Brief: Write out every record below exactly as it stands, leaving the pictures out.

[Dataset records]
+ + +
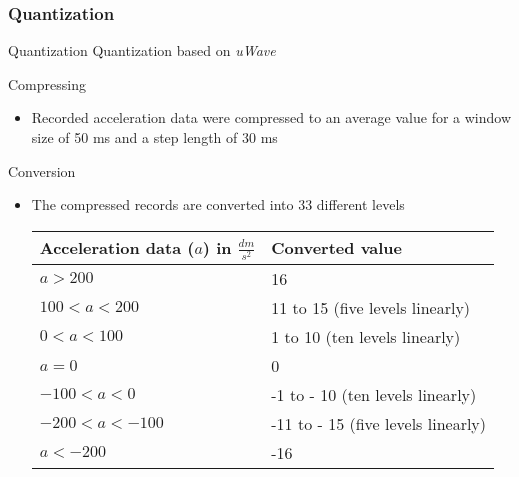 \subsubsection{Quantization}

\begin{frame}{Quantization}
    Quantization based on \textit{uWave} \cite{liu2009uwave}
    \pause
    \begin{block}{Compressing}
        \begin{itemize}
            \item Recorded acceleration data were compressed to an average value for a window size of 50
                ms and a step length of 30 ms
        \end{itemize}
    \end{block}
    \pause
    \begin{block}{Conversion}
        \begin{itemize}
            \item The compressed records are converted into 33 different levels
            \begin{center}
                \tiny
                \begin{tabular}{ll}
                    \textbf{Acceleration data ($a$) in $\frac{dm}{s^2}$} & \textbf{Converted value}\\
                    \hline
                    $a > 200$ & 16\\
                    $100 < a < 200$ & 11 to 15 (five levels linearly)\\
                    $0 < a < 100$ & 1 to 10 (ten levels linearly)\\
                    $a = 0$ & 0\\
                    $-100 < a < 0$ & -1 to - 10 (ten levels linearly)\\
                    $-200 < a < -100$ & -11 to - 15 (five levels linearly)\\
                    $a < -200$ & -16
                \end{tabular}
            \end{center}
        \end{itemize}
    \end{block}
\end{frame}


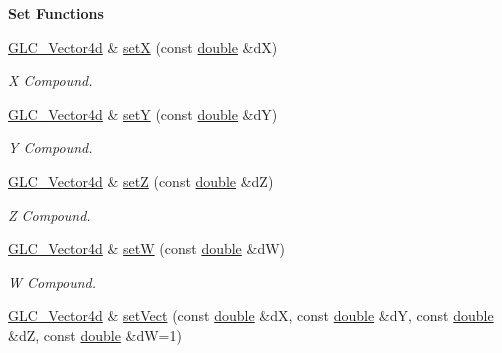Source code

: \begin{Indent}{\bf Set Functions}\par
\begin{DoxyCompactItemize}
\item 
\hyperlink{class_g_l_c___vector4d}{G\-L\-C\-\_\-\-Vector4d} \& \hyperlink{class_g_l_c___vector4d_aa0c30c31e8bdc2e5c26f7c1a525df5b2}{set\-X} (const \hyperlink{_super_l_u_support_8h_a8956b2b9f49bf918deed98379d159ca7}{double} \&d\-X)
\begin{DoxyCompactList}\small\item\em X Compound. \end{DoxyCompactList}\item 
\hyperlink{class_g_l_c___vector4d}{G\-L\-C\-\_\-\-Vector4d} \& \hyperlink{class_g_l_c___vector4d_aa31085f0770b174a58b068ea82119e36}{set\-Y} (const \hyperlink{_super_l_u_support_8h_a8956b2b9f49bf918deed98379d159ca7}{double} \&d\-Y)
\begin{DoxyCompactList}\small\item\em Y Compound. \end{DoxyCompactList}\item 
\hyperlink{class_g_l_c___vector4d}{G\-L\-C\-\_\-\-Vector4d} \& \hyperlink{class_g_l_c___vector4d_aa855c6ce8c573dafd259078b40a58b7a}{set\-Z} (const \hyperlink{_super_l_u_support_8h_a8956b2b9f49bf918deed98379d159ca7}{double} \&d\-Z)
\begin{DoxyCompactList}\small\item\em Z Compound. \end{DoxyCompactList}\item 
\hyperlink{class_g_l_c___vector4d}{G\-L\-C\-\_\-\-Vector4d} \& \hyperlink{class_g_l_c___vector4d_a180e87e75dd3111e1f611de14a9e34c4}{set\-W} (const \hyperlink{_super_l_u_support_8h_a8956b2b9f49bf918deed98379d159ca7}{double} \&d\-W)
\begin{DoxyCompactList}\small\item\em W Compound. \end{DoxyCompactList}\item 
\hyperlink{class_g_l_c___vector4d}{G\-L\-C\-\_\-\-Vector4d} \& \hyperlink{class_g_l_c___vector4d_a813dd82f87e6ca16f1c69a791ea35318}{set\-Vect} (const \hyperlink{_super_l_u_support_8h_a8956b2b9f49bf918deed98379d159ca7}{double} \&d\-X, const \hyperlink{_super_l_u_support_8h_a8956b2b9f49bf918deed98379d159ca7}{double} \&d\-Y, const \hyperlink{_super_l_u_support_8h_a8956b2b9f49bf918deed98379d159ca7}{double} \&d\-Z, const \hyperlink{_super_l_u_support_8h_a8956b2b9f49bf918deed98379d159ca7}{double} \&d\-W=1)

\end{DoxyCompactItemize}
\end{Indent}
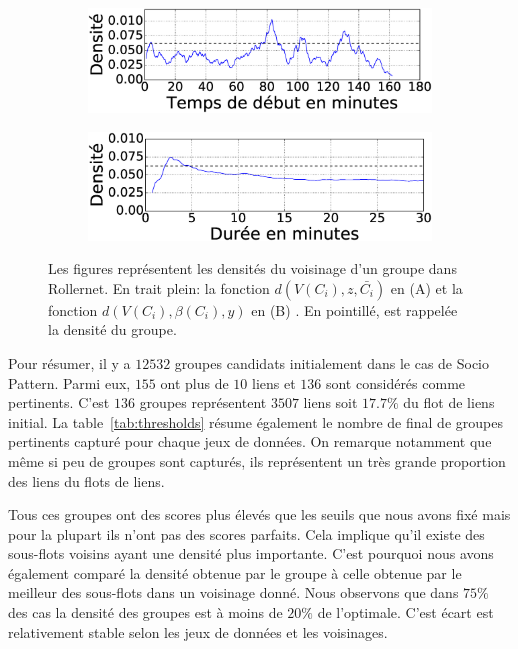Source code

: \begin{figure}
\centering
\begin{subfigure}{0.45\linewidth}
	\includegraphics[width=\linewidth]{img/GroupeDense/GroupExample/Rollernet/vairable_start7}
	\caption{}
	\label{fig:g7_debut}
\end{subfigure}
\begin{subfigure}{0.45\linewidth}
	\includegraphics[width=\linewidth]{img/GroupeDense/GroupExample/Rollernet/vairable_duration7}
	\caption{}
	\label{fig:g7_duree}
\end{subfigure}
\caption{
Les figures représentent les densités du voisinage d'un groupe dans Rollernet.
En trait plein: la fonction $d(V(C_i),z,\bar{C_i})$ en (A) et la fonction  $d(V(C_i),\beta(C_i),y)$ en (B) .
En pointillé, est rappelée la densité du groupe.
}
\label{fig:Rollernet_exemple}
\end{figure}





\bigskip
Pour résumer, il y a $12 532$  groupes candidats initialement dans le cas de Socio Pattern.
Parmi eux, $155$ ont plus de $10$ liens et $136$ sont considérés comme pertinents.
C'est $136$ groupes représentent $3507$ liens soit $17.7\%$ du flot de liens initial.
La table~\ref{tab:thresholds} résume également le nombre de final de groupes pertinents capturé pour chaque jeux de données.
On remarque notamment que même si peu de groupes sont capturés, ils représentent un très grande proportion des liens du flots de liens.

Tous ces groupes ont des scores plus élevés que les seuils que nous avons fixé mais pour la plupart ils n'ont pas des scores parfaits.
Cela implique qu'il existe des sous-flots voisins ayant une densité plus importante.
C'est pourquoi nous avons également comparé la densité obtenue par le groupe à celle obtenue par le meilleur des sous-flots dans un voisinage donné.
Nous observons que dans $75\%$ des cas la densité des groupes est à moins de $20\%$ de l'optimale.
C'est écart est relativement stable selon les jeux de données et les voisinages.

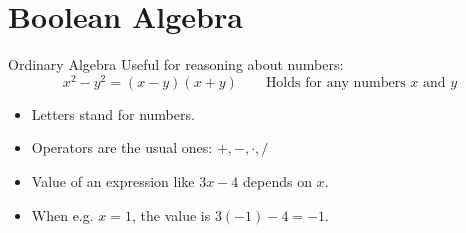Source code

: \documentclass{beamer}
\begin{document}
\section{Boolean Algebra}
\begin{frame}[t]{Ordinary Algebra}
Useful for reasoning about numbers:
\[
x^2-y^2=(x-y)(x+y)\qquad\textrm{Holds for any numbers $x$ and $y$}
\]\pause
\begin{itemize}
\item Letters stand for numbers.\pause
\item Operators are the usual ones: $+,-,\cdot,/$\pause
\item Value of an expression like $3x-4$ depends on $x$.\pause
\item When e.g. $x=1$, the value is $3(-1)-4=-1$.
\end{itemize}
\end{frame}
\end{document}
+ + +
Expected output:
 \subsubsection{Quantization}

\begin{frame}{Quantization}
    Quantization based on \textit{uWave} \cite{liu2009uwave}
    \pause
    \begin{block}{Compressing}
        \begin{itemize}
            \item Recorded acceleration data were compressed to an average value for a window size of 50
                ms and a step length of 30 ms
        \end{itemize}
    \end{block}
    \pause
    \begin{block}{Conversion}
        \begin{itemize}
            \item The compressed records are converted into 33 different levels
            \begin{center}
                \tiny
                \begin{tabular}{ll}
                    \textbf{Acceleration data ($a$) in $\frac{dm}{s^2}$} & \textbf{Converted value}\\
                    \hline
                    $a > 200$ & 16\\
                    $100 < a < 200$ & 11 to 15 (five levels linearly)\\
                    $0 < a < 100$ & 1 to 10 (ten levels linearly)\\
                    $a = 0$ & 0\\
                    $-100 < a < 0$ & -1 to - 10 (ten levels linearly)\\
                    $-200 < a < -100$ & -11 to - 15 (five levels linearly)\\
                    $a < -200$ & -16
                \end{tabular}
            \end{center}
        \end{itemize}
    \end{block}
\end{frame}


Source code

: \begin{Indent}{\bf Set Functions}\par
\begin{DoxyCompactItemize}
\item 
\hyperlink{class_g_l_c___vector4d}{G\-L\-C\-\_\-\-Vector4d} \& \hyperlink{class_g_l_c___vector4d_aa0c30c31e8bdc2e5c26f7c1a525df5b2}{set\-X} (const \hyperlink{_super_l_u_support_8h_a8956b2b9f49bf918deed98379d159ca7}{double} \&d\-X)
\begin{DoxyCompactList}\small\item\em X Compound. \end{DoxyCompactList}\item 
\hyperlink{class_g_l_c___vector4d}{G\-L\-C\-\_\-\-Vector4d} \& \hyperlink{class_g_l_c___vector4d_aa31085f0770b174a58b068ea82119e36}{set\-Y} (const \hyperlink{_super_l_u_support_8h_a8956b2b9f49bf918deed98379d159ca7}{double} \&d\-Y)
\begin{DoxyCompactList}\small\item\em Y Compound. \end{DoxyCompactList}\item 
\hyperlink{class_g_l_c___vector4d}{G\-L\-C\-\_\-\-Vector4d} \& \hyperlink{class_g_l_c___vector4d_aa855c6ce8c573dafd259078b40a58b7a}{set\-Z} (const \hyperlink{_super_l_u_support_8h_a8956b2b9f49bf918deed98379d159ca7}{double} \&d\-Z)
\begin{DoxyCompactList}\small\item\em Z Compound. \end{DoxyCompactList}\item 
\hyperlink{class_g_l_c___vector4d}{G\-L\-C\-\_\-\-Vector4d} \& \hyperlink{class_g_l_c___vector4d_a180e87e75dd3111e1f611de14a9e34c4}{set\-W} (const \hyperlink{_super_l_u_support_8h_a8956b2b9f49bf918deed98379d159ca7}{double} \&d\-W)
\begin{DoxyCompactList}\small\item\em W Compound. \end{DoxyCompactList}\item 
\hyperlink{class_g_l_c___vector4d}{G\-L\-C\-\_\-\-Vector4d} \& \hyperlink{class_g_l_c___vector4d_a813dd82f87e6ca16f1c69a791ea35318}{set\-Vect} (const \hyperlink{_super_l_u_support_8h_a8956b2b9f49bf918deed98379d159ca7}{double} \&d\-X, const \hyperlink{_super_l_u_support_8h_a8956b2b9f49bf918deed98379d159ca7}{double} \&d\-Y, const \hyperlink{_super_l_u_support_8h_a8956b2b9f49bf918deed98379d159ca7}{double} \&d\-Z, const \hyperlink{_super_l_u_support_8h_a8956b2b9f49bf918deed98379d159ca7}{double} \&d\-W=1)

\end{DoxyCompactItemize}
\end{Indent}
Source code

: \begin{figure}
\centering
\begin{subfigure}{0.45\linewidth}
	\includegraphics[width=\linewidth]{img/GroupeDense/GroupExample/Rollernet/vairable_start7}
	\caption{}
	\label{fig:g7_debut}
\end{subfigure}
\begin{subfigure}{0.45\linewidth}
	\includegraphics[width=\linewidth]{img/GroupeDense/GroupExample/Rollernet/vairable_duration7}
	\caption{}
	\label{fig:g7_duree}
\end{subfigure}
\caption{
Les figures représentent les densités du voisinage d'un groupe dans Rollernet.
En trait plein: la fonction $d(V(C_i),z,\bar{C_i})$ en (A) et la fonction  $d(V(C_i),\beta(C_i),y)$ en (B) .
En pointillé, est rappelée la densité du groupe.
}
\label{fig:Rollernet_exemple}
\end{figure}





\bigskip
Pour résumer, il y a $12 532$  groupes candidats initialement dans le cas de Socio Pattern.
Parmi eux, $155$ ont plus de $10$ liens et $136$ sont considérés comme pertinents.
C'est $136$ groupes représentent $3507$ liens soit $17.7\%$ du flot de liens initial.
La table~\ref{tab:thresholds} résume également le nombre de final de groupes pertinents capturé pour chaque jeux de données.
On remarque notamment que même si peu de groupes sont capturés, ils représentent un très grande proportion des liens du flots de liens.

Tous ces groupes ont des scores plus élevés que les seuils que nous avons fixé mais pour la plupart ils n'ont pas des scores parfaits.
Cela implique qu'il existe des sous-flots voisins ayant une densité plus importante.
C'est pourquoi nous avons également comparé la densité obtenue par le groupe à celle obtenue par le meilleur des sous-flots dans un voisinage donné.
Nous observons que dans $75\%$ des cas la densité des groupes est à moins de $20\%$ de l'optimale.
C'est écart est relativement stable selon les jeux de données et les voisinages.

Source code

: \documentclass{beamer}
\begin{document}
\section{Boolean Algebra}
\begin{frame}[t]{Ordinary Algebra}
Useful for reasoning about numbers:
\[
x^2-y^2=(x-y)(x+y)\qquad\textrm{Holds for any numbers $x$ and $y$}
\]\pause
\begin{itemize}
\item Letters stand for numbers.\pause
\item Operators are the usual ones: $+,-,\cdot,/$\pause
\item Value of an expression like $3x-4$ depends on $x$.\pause
\item When e.g. $x=1$, the value is $3(-1)-4=-1$.
\end{itemize}
\end{frame}
\end{document}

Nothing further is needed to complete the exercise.